*** Block opens ***

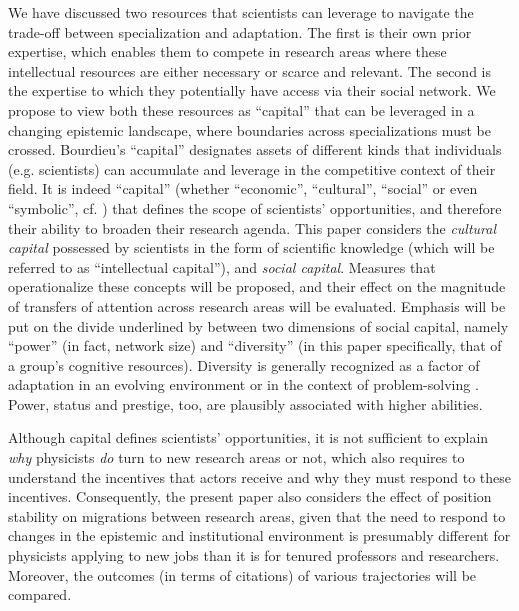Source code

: \documentclass{article}
\begin{document}
We have discussed two resources that scientists can leverage to navigate the trade-off between specialization and adaptation. The first is their own prior expertise, which enables them to compete in research areas where these intellectual resources are either necessary or scarce and relevant. The second is the expertise to which they potentially have access via their social network. We propose to view both these resources as ``capital'' \citep{Bourdieu1986} that can be leveraged in a changing epistemic landscape, where boundaries across specializations must be crossed. Bourdieu's ``capital'' designates assets of different kinds that individuals (e.g. scientists) can accumulate and leverage in the competitive context of their field. It is indeed ``capital''  (whether ``economic'', ``cultural'', ``social'' or even ``symbolic'', cf. \citealt{Bourdieu1986}) that defines the scope of scientists' opportunities, and therefore their ability to broaden their research agenda. This paper considers the \textit{cultural capital} possessed by scientists in the form of scientific knowledge (which will be referred to as ``intellectual capital''), and \textit{social capital}. Measures that operationalize these concepts will be proposed, and their effect on the magnitude of transfers of attention across research areas will be evaluated. Emphasis will be put on the divide underlined by \citet{Abbasi2014} between two dimensions of social capital, namely ``power'' (in fact, network size) and ``diversity'' (in this paper specifically, that of a group's cognitive resources). Diversity is generally recognized as a factor of adaptation in an evolving environment \citep{Schimmelpfennig2021,Muthukrishna2016,Henrich2004} or in the context of problem-solving \citep{Hong2004}. Power, status and prestige, too, are plausibly associated with higher abilities.

Although capital defines scientists' opportunities, it is not sufficient to explain \textit{why} physicists \textit{do} turn to new research areas or not, which also requires to understand the incentives that actors receive and why they must respond to these incentives. Consequently, the present paper also considers the effect of position stability on migrations between research areas, given that the need to respond to changes in the epistemic and institutional environment is presumably different for physicists applying to new jobs than it is for tenured professors and researchers. Moreover, the outcomes (in terms of citations) of various trajectories will be compared.
\end{document}
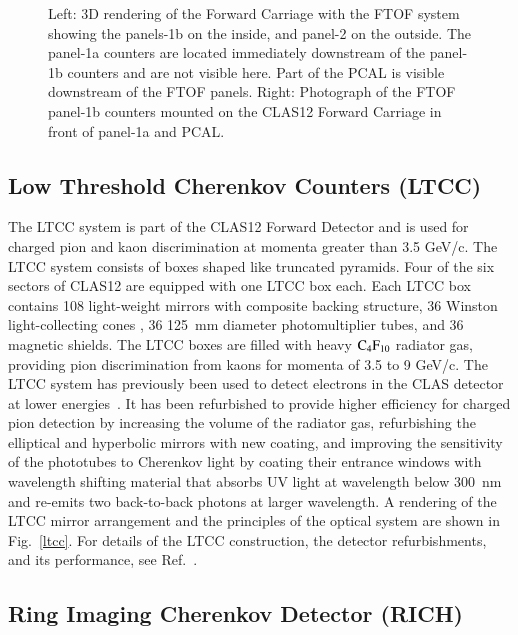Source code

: \documentclass[final,3p,twocolumn]{elsarticle}
\begin{document}
\begin{figure}[htbp!]
\caption{Left: 3D rendering of the Forward Carriage with the FTOF system showing the panels-1b on the inside, and panel-2 on the outside. 
The panel-1a counters are located immediately downstream of the panel-1b counters and are not visible here. Part of the PCAL is 
visible downstream of the FTOF panels. 
Right: Photograph of the FTOF panel-1b counters mounted on the CLAS12 Forward Carriage in front of panel-1a and PCAL.} 
\label{ftof-1b}
\end{figure}



\subsection{\rm Low Threshold Cherenkov Counters (LTCC)}

The LTCC system is part of the CLAS12  Forward Detector and is used for charged pion and kaon discrimination 
at momenta greater than 3.5 GeV/c. The LTCC system consists of boxes shaped like truncated pyramids. Four 
of the six sectors of CLAS12 are equipped with one LTCC box each. Each LTCC box contains 108 light-weight 
mirrors with composite backing structure, 36 Winston light-collecting cones , 36 125~mm diameter photomultiplier tubes, and 36 
magnetic shields. The LTCC boxes are filled with heavy $\rm C_4F_{10}$ radiator gas, providing pion discrimination 
from kaons for momenta of 3.5 to 9 GeV/c.  The LTCC system has previously been used to detect electrons in the CLAS detector at lower 
energies~\cite{Adams:2001kk}. It has been refurbished to provide higher efficiency for charged pion detection by increasing the volume of 
the radiator gas, refurbishing the elliptical and hyperbolic mirrors with new coating, and improving the sensitivity of the phototubes to 
Cherenkov light by coating their entrance windows with wavelength shifting material that absorbs UV light at wavelength 
below 300~nm and re-emits two back-to-back photons at larger wavelength. A rendering of the LTCC mirror arrangement and the principles of the optical system are shown in Fig.~\ref{ltcc}.  For details of the LTCC construction, the detector refurbishments, and its performance, see Ref.~\cite{LTCC}.   

\subsection{\rm Ring Imaging Cherenkov Detector (RICH)} 
\end{document}
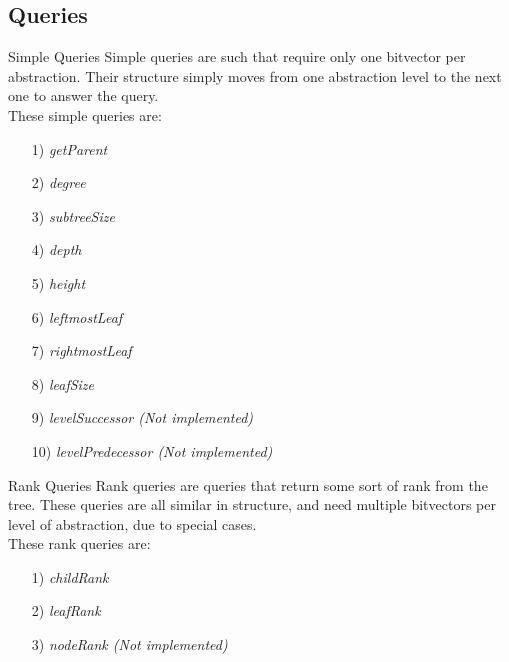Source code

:\documentclass{beamer}
\begin{document}
\subsection{Queries}

\begin{frame}{Simple Queries}
	Simple queries are such that require only one bitvector per abstraction. Their structure simply moves from one abstraction level to the next one to answer the query.\\
	These simple queries are:
	\begin{itemize}
	\item[1)] \textit{getParent}
	\item[2)] \textit{degree}
	\item[3)] \textit{subtreeSize}
	\item[4)] \textit{depth}
	\item[5)] \textit{height}
	\item[6)] \textit{leftmostLeaf}
	\item[7)] \textit{rightmostLeaf}
	\item[8)] \textit{leafSize}
	\item[9)] \textit{levelSuccessor (Not implemented)}
	\item[10)] \textit{levelPredecessor (Not implemented)}
	\end{itemize}
\end{frame}

\begin{frame}{Rank Queries}
	Rank queries are queries that return some sort of rank from the tree. These queries are all similar in structure, and need multiple bitvectors per level of abstraction, due to special cases.\\
	These rank queries are:
	\begin{itemize}
	\item[1)] \textit{childRank}
	\item[2)] \textit{leafRank}
	\item[3)] \textit{nodeRank (Not implemented)}
	\end{itemize}
\end{frame}
\end{document}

*** Block closes ***

**EXERCISE**
Find every line in the records above that holds the word "system", and copy each one.

**YOUR RESPONSE**
\caption{Left: 3D rendering of the Forward Carriage with the FTOF system showing the panels-1b on the inside, and panel-2 on the outside. 
The LTCC system is part of the CLAS12  Forward Detector and is used for charged pion and kaon discrimination 
at momenta greater than 3.5 GeV/c. The LTCC system consists of boxes shaped like truncated pyramids. Four 
from kaons for momenta of 3.5 to 9 GeV/c.  The LTCC system has previously been used to detect electrons in the CLAS detector at lower 
below 300~nm and re-emits two back-to-back photons at larger wavelength. A rendering of the LTCC mirror arrangement and the principles of the optical system are shown in Fig.~\ref{ltcc}.  For details of the LTCC construction, the detector refurbishments, and its performance, see Ref.~\cite{LTCC}.   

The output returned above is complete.